Cristianos evangélicos educan a los futuros líderes

En Corea del Norte, los cachorros de las élites preparan su futuro en el único centro universitario privado del país.  La Pyongyang University of Science está gestionada por cristianos evangelistas y acoge a 300 veinteañeros. Una periodista infiltrada en sus aulas cuenta su experiencia en un libro.

En las afueras de Pyongyang, 270 muchachos en torno a los 20 años, todos hijos varones de la élite norcoreana, preparan su futuro. Su vida está reglamentada estrictamente desde que se levantan hasta que se acuestan.
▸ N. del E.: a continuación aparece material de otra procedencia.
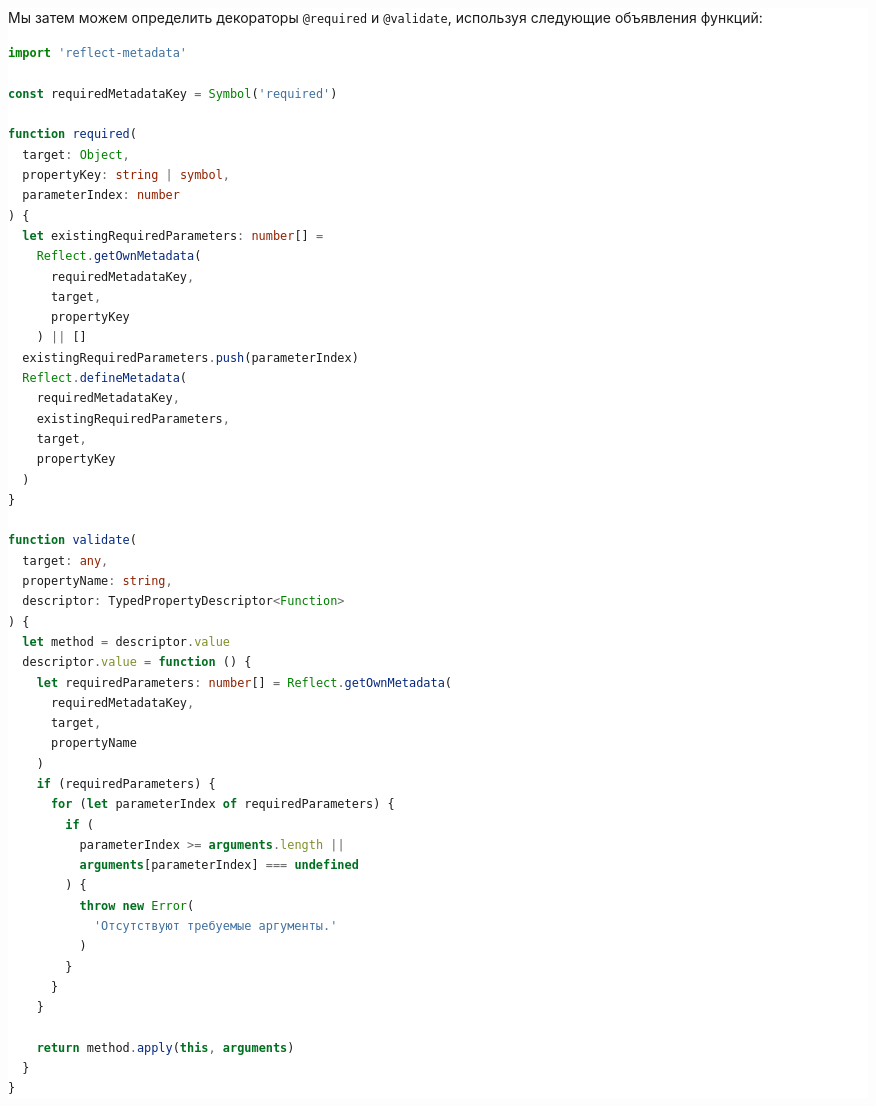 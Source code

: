Мы затем можем определить декораторы `@required` и `@validate`, используя следующие объявления функций:

```ts
import 'reflect-metadata'

const requiredMetadataKey = Symbol('required')

function required(
  target: Object,
  propertyKey: string | symbol,
  parameterIndex: number
) {
  let existingRequiredParameters: number[] =
    Reflect.getOwnMetadata(
      requiredMetadataKey,
      target,
      propertyKey
    ) || []
  existingRequiredParameters.push(parameterIndex)
  Reflect.defineMetadata(
    requiredMetadataKey,
    existingRequiredParameters,
    target,
    propertyKey
  )
}

function validate(
  target: any,
  propertyName: string,
  descriptor: TypedPropertyDescriptor<Function>
) {
  let method = descriptor.value
  descriptor.value = function () {
    let requiredParameters: number[] = Reflect.getOwnMetadata(
      requiredMetadataKey,
      target,
      propertyName
    )
    if (requiredParameters) {
      for (let parameterIndex of requiredParameters) {
        if (
          parameterIndex >= arguments.length ||
          arguments[parameterIndex] === undefined
        ) {
          throw new Error(
            'Отсутствуют требуемые аргументы.'
          )
        }
      }
    }

    return method.apply(this, arguments)
  }
}
```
Organizados en pelotones, y con un comisario por grupo, carecen de autorización para abandonar el recinto, vigilado por guardias femeninas. No se trata de ningún cuartel. Es la única universidad privada en la comunista Corea del Norte. Además de impartir todas sus clases en inglés, la Pyongyang University of Science and Technology (PUST) tiene otra peculiaridad: está gestionada y sufragada por cristianos evangelistas.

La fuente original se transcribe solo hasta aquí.